Demarcação de terras indígenas e quilombolas passa ao Ministério da Agricultura
Oposição deve combater mudança feita pela primeira medida provisória do governo Bolsonaro
A primeira medida provisória (MP 870/19) editada pelo governo Bolsonaro - que reduz o total de órgãos ministeriais de 29 para 22 - deve ser combatida pela oposição no Congresso Nacional. Um dos motivos é que a medida passa para o Ministério da Agricultura a atribuição de identificar, delimitar e demarcar terras indígenas e quilombolas.
No governo Temer, a Fundação Nacional do Índio (Funai), vinculada ao Ministério da Justiça, era a responsável pelas terras indígenas. E o Instituto Nacional de Colonização e Reforma Agrária (Incra), ligado à Casa Civil, pela definição dos quilombos.
A Funai agora vai para o Ministério da Mulher, da Família e dos Direitos Humanos. E o Incra fica no Ministério da Agricultura.
Para o deputado Nilto Tatto (PT-SP), as mudanças devem favorecer o agronegócio que não tem interesse em demarcar terras indígenas. “Os povos indígenas, aqueles que apoiam a causa dos indígenas vão se revoltar e ser contrários a essa medida e vão fazer o governo recuar.” Segundo ele, a medida é inconstitucional e vai contra a vontade do povo brasileiro.
Já o deputado Alceu Moreira (MDB-RS), que presidiu na Câmara a CPI da Funai em 2017, afirma que o governo fez uma correção de rumos nos processos de demarcação de terras. "O edital tem que fazer a convocatória de antropólogos sem vínculo ideológico e nem observar caprichos de ninguém. Para saber se os índios têm ou não têm direito à terra. Isso não está acontecendo no Brasil”, afirmou. Para Moreira, o processo de demarcação era feito de forma unilateral por antropólogos da Funai.
Serviço Florestal
O Ministério da Agricultura também passa a gerenciar o Serviço Florestal Brasileiro (SFB). O órgão é o responsável pelo Cadastro Ambiental Rural (CAR) e era vinculado ao Ministério do Meio Ambiente.

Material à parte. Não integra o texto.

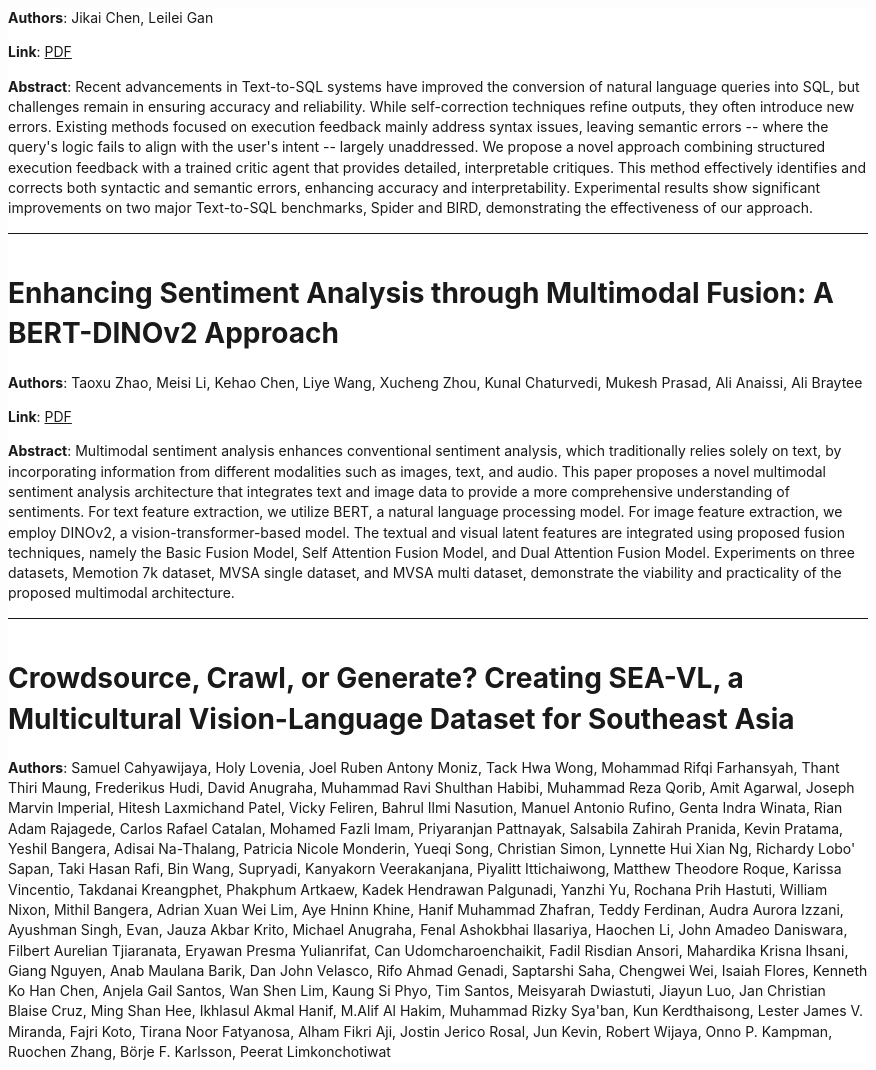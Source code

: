 **Authors**: Jikai Chen, Leilei Gan  

**Link**: [PDF](https://arxiv.org/pdf/2503.07996)  

**Abstract**: Recent advancements in Text-to-SQL systems have improved the conversion of natural language queries into SQL, but challenges remain in ensuring accuracy and reliability. While self-correction techniques refine outputs, they often introduce new errors. Existing methods focused on execution feedback mainly address syntax issues, leaving semantic errors -- where the query's logic fails to align with the user's intent -- largely unaddressed.
We propose a novel approach combining structured execution feedback with a trained critic agent that provides detailed, interpretable critiques. This method effectively identifies and corrects both syntactic and semantic errors, enhancing accuracy and interpretability. Experimental results show significant improvements on two major Text-to-SQL benchmarks, Spider and BIRD, demonstrating the effectiveness of our approach. 

---
# Enhancing Sentiment Analysis through Multimodal Fusion: A BERT-DINOv2 Approach 

**Authors**: Taoxu Zhao, Meisi Li, Kehao Chen, Liye Wang, Xucheng Zhou, Kunal Chaturvedi, Mukesh Prasad, Ali Anaissi, Ali Braytee  

**Link**: [PDF](https://arxiv.org/pdf/2503.07943)  

**Abstract**: Multimodal sentiment analysis enhances conventional sentiment analysis, which traditionally relies solely on text, by incorporating information from different modalities such as images, text, and audio. This paper proposes a novel multimodal sentiment analysis architecture that integrates text and image data to provide a more comprehensive understanding of sentiments. For text feature extraction, we utilize BERT, a natural language processing model. For image feature extraction, we employ DINOv2, a vision-transformer-based model. The textual and visual latent features are integrated using proposed fusion techniques, namely the Basic Fusion Model, Self Attention Fusion Model, and Dual Attention Fusion Model. Experiments on three datasets, Memotion 7k dataset, MVSA single dataset, and MVSA multi dataset, demonstrate the viability and practicality of the proposed multimodal architecture. 

---
# Crowdsource, Crawl, or Generate? Creating SEA-VL, a Multicultural Vision-Language Dataset for Southeast Asia 

**Authors**: Samuel Cahyawijaya, Holy Lovenia, Joel Ruben Antony Moniz, Tack Hwa Wong, Mohammad Rifqi Farhansyah, Thant Thiri Maung, Frederikus Hudi, David Anugraha, Muhammad Ravi Shulthan Habibi, Muhammad Reza Qorib, Amit Agarwal, Joseph Marvin Imperial, Hitesh Laxmichand Patel, Vicky Feliren, Bahrul Ilmi Nasution, Manuel Antonio Rufino, Genta Indra Winata, Rian Adam Rajagede, Carlos Rafael Catalan, Mohamed Fazli Imam, Priyaranjan Pattnayak, Salsabila Zahirah Pranida, Kevin Pratama, Yeshil Bangera, Adisai Na-Thalang, Patricia Nicole Monderin, Yueqi Song, Christian Simon, Lynnette Hui Xian Ng, Richardy Lobo' Sapan, Taki Hasan Rafi, Bin Wang, Supryadi, Kanyakorn Veerakanjana, Piyalitt Ittichaiwong, Matthew Theodore Roque, Karissa Vincentio, Takdanai Kreangphet, Phakphum Artkaew, Kadek Hendrawan Palgunadi, Yanzhi Yu, Rochana Prih Hastuti, William Nixon, Mithil Bangera, Adrian Xuan Wei Lim, Aye Hninn Khine, Hanif Muhammad Zhafran, Teddy Ferdinan, Audra Aurora Izzani, Ayushman Singh, Evan, Jauza Akbar Krito, Michael Anugraha, Fenal Ashokbhai Ilasariya, Haochen Li, John Amadeo Daniswara, Filbert Aurelian Tjiaranata, Eryawan Presma Yulianrifat, Can Udomcharoenchaikit, Fadil Risdian Ansori, Mahardika Krisna Ihsani, Giang Nguyen, Anab Maulana Barik, Dan John Velasco, Rifo Ahmad Genadi, Saptarshi Saha, Chengwei Wei, Isaiah Flores, Kenneth Ko Han Chen, Anjela Gail Santos, Wan Shen Lim, Kaung Si Phyo, Tim Santos, Meisyarah Dwiastuti, Jiayun Luo, Jan Christian Blaise Cruz, Ming Shan Hee, Ikhlasul Akmal Hanif, M.Alif Al Hakim, Muhammad Rizky Sya'ban, Kun Kerdthaisong, Lester James V. Miranda, Fajri Koto, Tirana Noor Fatyanosa, Alham Fikri Aji, Jostin Jerico Rosal, Jun Kevin, Robert Wijaya, Onno P. Kampman, Ruochen Zhang, Börje F. Karlsson, Peerat Limkonchotiwat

O cadastro é um monitoramento dos imóveis rurais do País. Ele traz informações sobre a preservação desses imóveis. A existência de nascentes e a área de vegetação preservada também precisam ser declarados.
Pela nova configuração ministerial proposta na MP, os ministérios do Planejamento e da Indústria e Comércio ficarão no Ministério da Economia. Já os ministérios do Desenvolvimento Social, Esporte e Cultura se transformam no Ministério da Cidadania. Integração Nacional e Cidades se juntam no novo Ministério do Desenvolvimento Regional.
Também há a junção dos ministérios da Justiça e da Segurança Pública. O Ministério dos Transportes, Portos e Aviação Civil passa a se chamar Ministério da Infraestrutura. O Ministério do Trabalho foi extinto e suas funções absorvidas por três ministérios.
Na Casa Civil, foram criadas duas secretarias especiais para o relacionamento com a Câmara dos Deputados e com o Senado Federal.
Conselho
A nova ministra da Agricultura, Tereza Cristina, afirmou em entrevista nesta quarta-feira (2) que o governo federal analisa criar um conselho interministerial para deliberar sobre as demarcações de terras indígenas e quilombolas. “Nós temos aí uma conversa de fazer um conselho. Esse conselho ainda está sendo decidido pra que as demarcações sejam feitas através desse conselho”, disse. O assunto, disse Cristina, está em discussão na Casa Civil.
De acordo com Tereza Cristina, a mudança de atribuições foi feita para concentrar todas as responsabilidades federais fundiárias no Incra, que agora faz parte da Agricultura.
Cristina falou que não haverá redução de terras demarcadas. “Não vamos arrumar um problema que não existe. É simplesmente uma questão de organização.” Ela está licenciada do mandato parlamentar de deputada e já foi coordenadora da Frente Parlamentar Mista da Agropecuária, com 207 deputados e 27 senadores.